## DATASET EXCERPTS
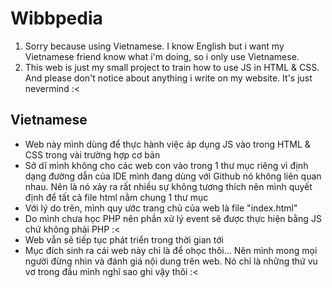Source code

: # Wibbpedia
1. Sorry because using Vietnamese. I know English but i want my Vietnamese friend know what i'm doing, so i only use Vietnamese.
2. This web is just my small project to train how to use JS in HTML & CSS. And please don't notice about anything i write on my website. It's just nevermind :<

## Vietnamese
- Web này mình dùng để thực hành việc áp dụng JS vào trong HTML & CSS trong vài trường hợp cơ bản
- Sở dĩ mình không cho các web con vào trong 1 thư mục riêng vì định dạng đường dẫn của IDE mình đang dùng với Github nó không liên quan nhau. Nên là nó xảy ra rất nhiều sự không tương thích nên mình quyết định để tất cả file html nằm chung 1 thư mục
- Với lý do trên, mình quy ước trang chủ của web là file "index.html"
- Do mình chưa học PHP nên phần xử lý event sẽ được thực hiện bằng JS chứ không phải PHP :<
- Web vẫn sẽ tiếp tục phát triển trong thời gian tới
- Mục đích sinh ra cái web này chỉ là để ohọc thôi... Nên mình mong mọi người đừng nhìn và đánh giá nội dung trên web. Nó chỉ là những thứ vu vơ trong đầu mình nghĩ sao ghi vậy thôi :<
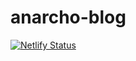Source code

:# anarcho-blog

[![Netlify Status](https://api.netlify.com/api/v1/badges/9528c26e-17c1-4bf0-8119-4c6146af9c51/deploy-status)](https://app.netlify.com/sites/familiareyes/deploys)
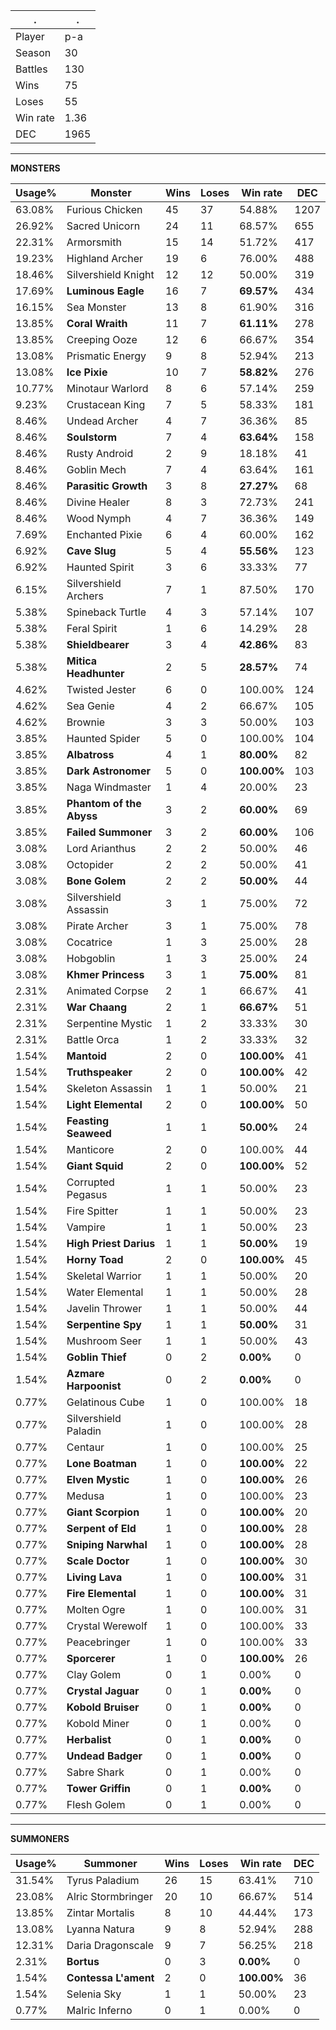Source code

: .|.
|-|-
Player|p-a
Season|30
Battles|130
Wins|75
Loses|55
Win rate|1.36
DEC|1965

---
**MONSTERS**

Usage%|Monster|Wins|Loses|Win rate|DEC|
-|-|-|-|-|-|
63.08%|Furious Chicken|45|37|54.88%|1207|
26.92%|Sacred Unicorn|24|11|68.57%|655|
22.31%|Armorsmith|15|14|51.72%|417|
19.23%|Highland Archer|19|6|76.00%|488|
18.46%|Silvershield Knight|12|12|50.00%|319|
17.69%|**Luminous Eagle**|16|7|**69.57%**|434|
16.15%|Sea Monster|13|8|61.90%|316|
13.85%|**Coral Wraith**|11|7|**61.11%**|278|
13.85%|Creeping Ooze|12|6|66.67%|354|
13.08%|Prismatic Energy|9|8|52.94%|213|
13.08%|**Ice Pixie**|10|7|**58.82%**|276|
10.77%|Minotaur Warlord|8|6|57.14%|259|
9.23%|Crustacean King|7|5|58.33%|181|
8.46%|Undead Archer|4|7|36.36%|85|
8.46%|**Soulstorm**|7|4|**63.64%**|158|
8.46%|Rusty Android|2|9|18.18%|41|
8.46%|Goblin Mech|7|4|63.64%|161|
8.46%|**Parasitic Growth**|3|8|**27.27%**|68|
8.46%|Divine Healer|8|3|72.73%|241|
8.46%|Wood Nymph|4|7|36.36%|149|
7.69%|Enchanted Pixie|6|4|60.00%|162|
6.92%|**Cave Slug**|5|4|**55.56%**|123|
6.92%|Haunted Spirit|3|6|33.33%|77|
6.15%|Silvershield Archers|7|1|87.50%|170|
5.38%|Spineback Turtle|4|3|57.14%|107|
5.38%|Feral Spirit|1|6|14.29%|28|
5.38%|**Shieldbearer**|3|4|**42.86%**|83|
5.38%|**Mitica Headhunter**|2|5|**28.57%**|74|
4.62%|Twisted Jester|6|0|100.00%|124|
4.62%|Sea Genie|4|2|66.67%|105|
4.62%|Brownie|3|3|50.00%|103|
3.85%|Haunted Spider|5|0|100.00%|104|
3.85%|**Albatross**|4|1|**80.00%**|82|
3.85%|**Dark Astronomer**|5|0|**100.00%**|103|
3.85%|Naga Windmaster|1|4|20.00%|23|
3.85%|**Phantom of the Abyss**|3|2|**60.00%**|69|
3.85%|**Failed Summoner**|3|2|**60.00%**|106|
3.08%|Lord Arianthus|2|2|50.00%|46|
3.08%|Octopider|2|2|50.00%|41|
3.08%|**Bone Golem**|2|2|**50.00%**|44|
3.08%|Silvershield Assassin|3|1|75.00%|72|
3.08%|Pirate Archer|3|1|75.00%|78|
3.08%|Cocatrice|1|3|25.00%|28|
3.08%|Hobgoblin|1|3|25.00%|24|
3.08%|**Khmer Princess**|3|1|**75.00%**|81|
2.31%|Animated Corpse|2|1|66.67%|41|
2.31%|**War Chaang**|2|1|**66.67%**|51|
2.31%|Serpentine Mystic|1|2|33.33%|30|
2.31%|Battle Orca|1|2|33.33%|32|
1.54%|**Mantoid**|2|0|**100.00%**|41|
1.54%|**Truthspeaker**|2|0|**100.00%**|42|
1.54%|Skeleton Assassin|1|1|50.00%|21|
1.54%|**Light Elemental**|2|0|**100.00%**|50|
1.54%|**Feasting Seaweed**|1|1|**50.00%**|24|
1.54%|Manticore|2|0|100.00%|44|
1.54%|**Giant Squid**|2|0|**100.00%**|52|
1.54%|Corrupted Pegasus|1|1|50.00%|23|
1.54%|Fire Spitter|1|1|50.00%|23|
1.54%|Vampire|1|1|50.00%|23|
1.54%|**High Priest Darius**|1|1|**50.00%**|19|
1.54%|**Horny Toad**|2|0|**100.00%**|45|
1.54%|Skeletal Warrior|1|1|50.00%|20|
1.54%|Water Elemental|1|1|50.00%|28|
1.54%|Javelin Thrower|1|1|50.00%|44|
1.54%|**Serpentine Spy**|1|1|**50.00%**|31|
1.54%|Mushroom Seer|1|1|50.00%|43|
1.54%|**Goblin Thief**|0|2|**0.00%**|0|
1.54%|**Azmare Harpoonist**|0|2|**0.00%**|0|
0.77%|Gelatinous Cube|1|0|100.00%|18|
0.77%|Silvershield Paladin|1|0|100.00%|28|
0.77%|Centaur|1|0|100.00%|25|
0.77%|**Lone Boatman**|1|0|**100.00%**|22|
0.77%|**Elven Mystic**|1|0|**100.00%**|26|
0.77%|Medusa|1|0|100.00%|23|
0.77%|**Giant Scorpion**|1|0|**100.00%**|20|
0.77%|**Serpent of Eld**|1|0|**100.00%**|28|
0.77%|**Sniping Narwhal**|1|0|**100.00%**|28|
0.77%|**Scale Doctor**|1|0|**100.00%**|30|
0.77%|**Living Lava**|1|0|**100.00%**|31|
0.77%|**Fire Elemental**|1|0|**100.00%**|31|
0.77%|Molten Ogre|1|0|100.00%|31|
0.77%|Crystal Werewolf|1|0|100.00%|33|
0.77%|Peacebringer|1|0|100.00%|33|
0.77%|**Sporcerer**|1|0|**100.00%**|26|
0.77%|Clay Golem|0|1|0.00%|0|
0.77%|**Crystal Jaguar**|0|1|**0.00%**|0|
0.77%|**Kobold Bruiser**|0|1|**0.00%**|0|
0.77%|Kobold Miner|0|1|0.00%|0|
0.77%|**Herbalist**|0|1|**0.00%**|0|
0.77%|**Undead Badger**|0|1|**0.00%**|0|
0.77%|Sabre Shark|0|1|0.00%|0|
0.77%|**Tower Griffin**|0|1|**0.00%**|0|
0.77%|Flesh Golem|0|1|0.00%|0|

---
**SUMMONERS**

Usage%|Summoner|Wins|Loses|Win rate|DEC|
-|-|-|-|-|-|
31.54%|Tyrus Paladium|26|15|63.41%|710|
23.08%|Alric Stormbringer|20|10|66.67%|514|
13.85%|Zintar Mortalis|8|10|44.44%|173|
13.08%|Lyanna Natura|9|8|52.94%|288|
12.31%|Daria Dragonscale|9|7|56.25%|218|
2.31%|**Bortus**|0|3|**0.00%**|0|
1.54%|**Contessa L'ament**|2|0|**100.00%**|36|
1.54%|Selenia Sky|1|1|50.00%|23|
0.77%|Malric Inferno|0|1|0.00%|0|
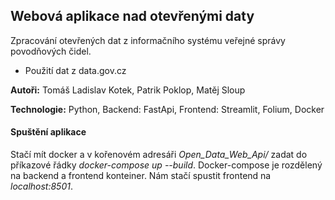 ## Webová aplikace nad otevřenými daty
Zpracování otevřených dat z informačního systému veřejné správy  povodňových čidel.
- Použití dat z data.gov.cz

**Autoři:** Tomáš Ladislav Kotek, Patrik Poklop, Matěj Sloup

**Technologie:** Python, Backend: FastApi, Frontend: Streamlit, Folium, Docker

#### Spuštění aplikace
Stačí mít docker a v kořenovém adresáři *Open_Data_Web_Api/* zadat do příkazové řádky *docker-compose up --build*.
Docker-compose je rozdělený na backend a frontend konteiner. Nám stačí spustit frontend na *localhost:8501*. 


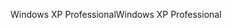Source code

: <span data-ttu-id="c729e-101">Windows XP Professional</span><span class="sxs-lookup"><span data-stu-id="c729e-101">Windows XP Professional</span></span>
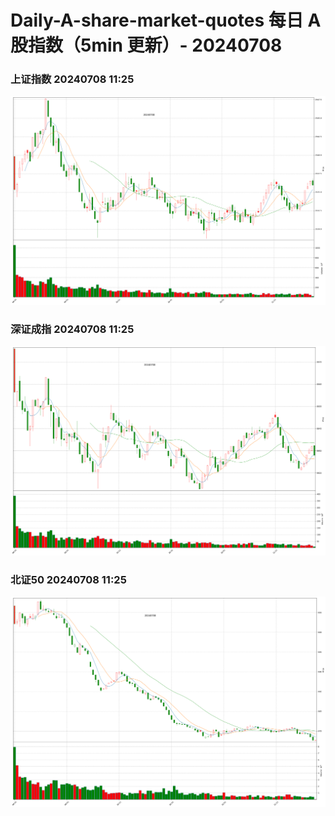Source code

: 
# Daily-A-share-market-quotes 每日 A 股指数（5min 更新）- 20240708

### 上证指数 20240708 11:25
![](./fig/2024/7/20240708-sh000001.png)

### 深证成指 20240708 11:25
![](./fig/2024/7/20240708-sz399001.png)

### 北证50 20240708 11:25
![](./fig/2024/7/20240708-bj899050.png)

## WHAT IS BEING ASKED
Only an exact copy is needed: the lines from the opening of the listing through the line with "- Sở dĩ mình", both included, minus the pictures.

## WRITTEN RESPONSE
Source code

: # Wibbpedia
1. Sorry because using Vietnamese. I know English but i want my Vietnamese friend know what i'm doing, so i only use Vietnamese.
2. This web is just my small project to train how to use JS in HTML & CSS. And please don't notice about anything i write on my website. It's just nevermind :<

## Vietnamese
- Web này mình dùng để thực hành việc áp dụng JS vào trong HTML & CSS trong vài trường hợp cơ bản
- Sở dĩ mình không cho các web con vào trong 1 thư mục riêng vì định dạng đường dẫn của IDE mình đang dùng với Github nó không liên quan nhau. Nên là nó xảy ra rất nhiều sự không tương thích nên mình quyết định để tất cả file html nằm chung 1 thư mục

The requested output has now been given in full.